The police are not protectors. They are the local branch of the occupation. The 1033 program transfers military equipment from the Pentagon to local police departments. The same MRAPs that rolled through Fallujah roll through Ferguson. The same tactics used in Kandahar are used in Chicago. The police are armed with bayonets, grenade launchers, and armored vehicles. They look like occupiers because they are equipped by the occupation. The domestic force and the foreign force are the same machine. The hammer that falls on Kabul is the hammer that falls on the Black neighborhood. The border between foreign policy and domestic policing is a line on a map. The violence is continuous.
The domestic death toll is the price of the empire. Forty thousand gun deaths a year. Sixty-eight thousand people a year die from lack of health insurance. These are not random tragedies. They are the domestic equivalent of the foreign collateral damage. The state accepts these deaths as the cost of doing business. The gun manufacturer makes a profit. The health insurance executive gets a bonus. The politician gets a donation. The family gets a funeral. The flag is draped over the coffin. The speech is made about freedom. The business continues.

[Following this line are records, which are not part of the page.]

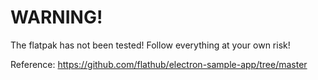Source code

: # WARNING!
The flatpak has not been tested! Follow everything at your own risk!

Reference: https://github.com/flathub/electron-sample-app/tree/master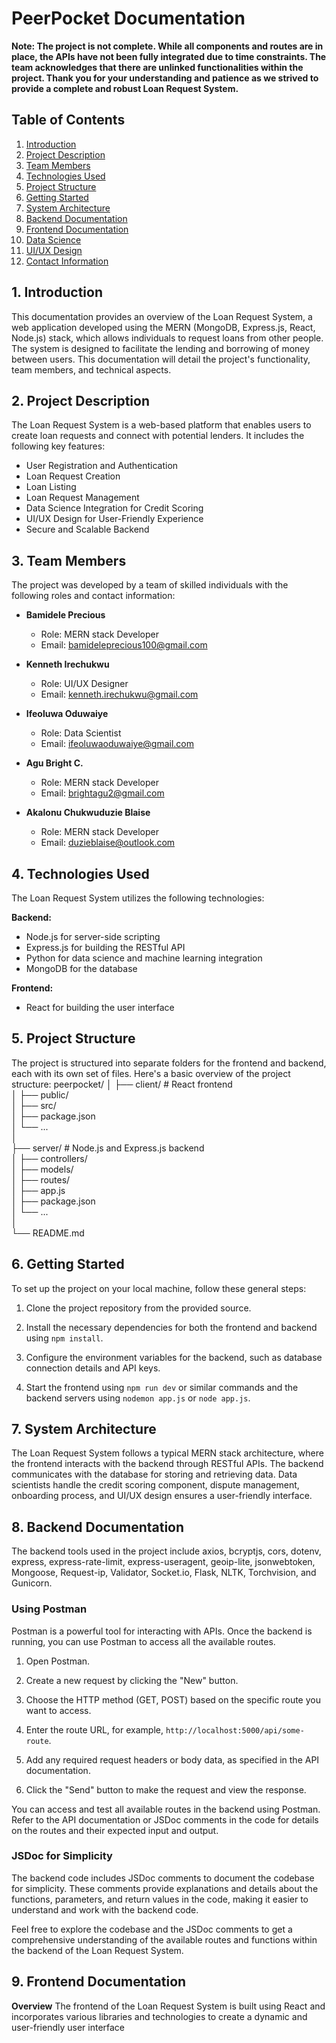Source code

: # PeerPocket Documentation


**Note: The project is not complete. While all components and routes are in place, the APIs have not been fully integrated due to time constraints. The team acknowledges that there are unlinked functionalities within the project. Thank you for your understanding and patience as we strived to provide a complete and robust Loan Request System.**

## Table of Contents

1. [Introduction](#introduction)
2. [Project Description](#project-description)
3. [Team Members](#team-members)
4. [Technologies Used](#technologies-used)
5. [Project Structure](#project-structure)
6. [Getting Started](#getting-started)
7. [System Architecture](#system-architecture)
8. [Backend Documentation](#backend-documentation)
9. [Frontend Documentation](#frontend-documentation)
10. [Data Science](#data-science)
11. [UI/UX Design](#uiux-design)
12. [Contact Information](#contact-information)

## 1. Introduction

This documentation provides an overview of the Loan Request System, a web application developed using the MERN (MongoDB, Express.js, React, Node.js) stack, which allows individuals to request loans from other people. The system is designed to facilitate the lending and borrowing of money between users. This documentation will detail the project's functionality, team members, and technical aspects.

## 2. Project Description

The Loan Request System is a web-based platform that enables users to create loan requests and connect with potential lenders. It includes the following key features:

- User Registration and Authentication
- Loan Request Creation
- Loan Listing
- Loan Request Management
- Data Science Integration for Credit Scoring
- UI/UX Design for User-Friendly Experience
- Secure and Scalable Backend

## 3. Team Members

The project was developed by a team of skilled individuals with the following roles and contact information:

- **Bamidele Precious**
  - Role: MERN stack Developer
  - Email: bamideleprecious100@gmail.com

- **Kenneth Irechukwu**
  - Role: UI/UX Designer
  - Email: kenneth.irechukwu@gmail.com

- **Ifeoluwa Oduwaiye**
  - Role: Data Scientist
  - Email: ifeoluwaoduwaiye@gmail.com

- **Agu Bright C.**
  - Role: MERN stack Developer
  - Email: brightagu2@gmail.com

- **Akalonu Chukwuduzie Blaise**
  - Role: MERN stack Developer
  - Email: duzieblaise@outlook.com

## 4. Technologies Used

The Loan Request System utilizes the following technologies:

**Backend:**
- Node.js for server-side scripting
- Express.js for building the RESTful API
- Python for data science and machine learning integration
- MongoDB for the database

**Frontend:**
- React for building the user interface

## 5. Project Structure

The project is structured into separate folders for the frontend and backend, each with its own set of files. Here's a basic overview of the project structure:
peerpocket/
│
├── client/ # React frontend  
│ ├── public/  
│ ├── src/  
│ ├── package.json  
│ └── ...  
│  
├── server/ # Node.js and Express.js backend  
│ ├── controllers/  
│ ├── models/  
│ ├── routes/  
│ ├── app.js  
│ ├── package.json  
│ └── ...  
│  
└── README.md  

## 6. Getting Started

To set up the project on your local machine, follow these general steps:

1. Clone the project repository from the provided source.

2. Install the necessary dependencies for both the frontend and backend using `npm install`.

3. Configure the environment variables for the backend, such as database connection details and API keys.

4. Start the frontend using `npm run dev` or similar commands and the backend servers using `nodemon app.js` or `node app.js`.

## 7. System Architecture

The Loan Request System follows a typical MERN stack architecture, where the frontend interacts with the backend through RESTful APIs. The backend communicates with the database for storing and retrieving data. Data scientists handle the credit scoring component, dispute management, onboarding process, and UI/UX design ensures a user-friendly interface.

## 8. Backend Documentation

The backend tools used in the project include axios, bcryptjs, cors, dotenv, express, express-rate-limit, express-useragent, geoip-lite, jsonwebtoken, Mongoose, Request-ip, Validator, Socket.io, Flask, NLTK, Torchvision, and Gunicorn.

### Using Postman

Postman is a powerful tool for interacting with APIs. Once the backend is running, you can use Postman to access all the available routes.

1. Open Postman.

2. Create a new request by clicking the "New" button.

3. Choose the HTTP method (GET, POST) based on the specific route you want to access.

4. Enter the route URL, for example, `http://localhost:5000/api/some-route`.

5. Add any required request headers or body data, as specified in the API documentation.

6. Click the "Send" button to make the request and view the response.

You can access and test all available routes in the backend using Postman. Refer to the API documentation or JSDoc comments in the code for details on the routes and their expected input and output.

### JSDoc for Simplicity

The backend code includes JSDoc comments to document the codebase for simplicity. These comments provide explanations and details about the functions, parameters, and return values in the code, making it easier to understand and work with the backend code.

Feel free to explore the codebase and the JSDoc comments to get a comprehensive understanding of the available routes and functions within the backend of the Loan Request System.

## 9. Frontend Documentation

**Overview**
The frontend of the Loan Request System is built using React and incorporates various libraries and technologies to create a dynamic and user-friendly user interface
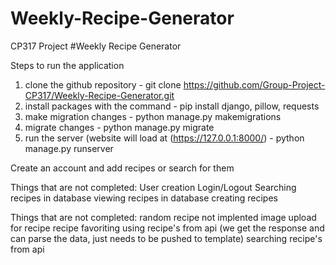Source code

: # Weekly-Recipe-Generator
CP317 Project
#Weekly Recipe Generator

Steps to run the application
1. clone the github repository - git clone https://github.com/Group-Project-CP317/Weekly-Recipe-Generator.git
2. install packages with the command - pip install django, pillow, requests
4. make migration changes - python manage.py makemigrations
5. migrate changes - python manage.py migrate
6. run the server (website will load at (https://127.0.0.1:8000/) - python manage.py runserver


Create an account and add recipes or search for them

Things that are not completed:
  User creation
  Login/Logout
  Searching recipes in database
  viewing recipes in database
  creating recipes

Things that are not completed:
  random recipe not implented
  image upload for recipe
  recipe favoriting
  using recipe's from api (we get the response and can parse the data, just needs to be pushed to template)
  searching recipe's from api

The racism is not hidden. It is built into the foundation. The wars are fought by the poor. The police violence is directed at the poor. The health crisis is treated as a personal failure rather than a systemic design. The list of countries on the banner includes the Dominican Republic. It includes Guatemala. It includes the Philippines. The US has a history of treating the people of these nations as expendable. Why is it a surprise that the people of these nations are treated as expendable at home? The logic is the same. The value of a human life is determined by its proximity to the dollar.
The “Protector” is a bully. The police are not protectors. They are the enforcement arm of the property rights. The military is not a protector. It is the enforcement arm of the global interests. The slogan “America First” is a promise that the state will take care of the American. But the state is busy protecting the banks. The state is busy protecting the borders. The state is busy protecting the weapons. The state is not protecting the life of the child. The state is not protecting the life of the patient. The state is protecting the profit.
The ledger is open. The numbers are in the red. The US leads the world in school shooting deaths. The US leads the world in healthcare costs. The US leads the world in military intervention. The US leads the world in the destruction of sovereignty. The banner at the stadium asked for a single photo. The photo is missing one part. It does not show the cost of the war. It does not show the cost of the peace. It does not show the children who are dead at home and abroad.
The true ideal is not freedom. It is capital. The flag is not a symbol of liberty. It is a symbol of the market. The military is not a shield. It is a hammer. The police are not guardians. They are the guards of the fence. The US claims to lead the world. It does. It leads the world in the metrics of harm. It leads the world in the capacity to inflict violence. “America First” is a lie. The truth is “America Only.” The rest of the world is the cost of doing business.
The ledger is balanced. The profits go to the few. The costs go to the many. The slogan ends. The reality remains.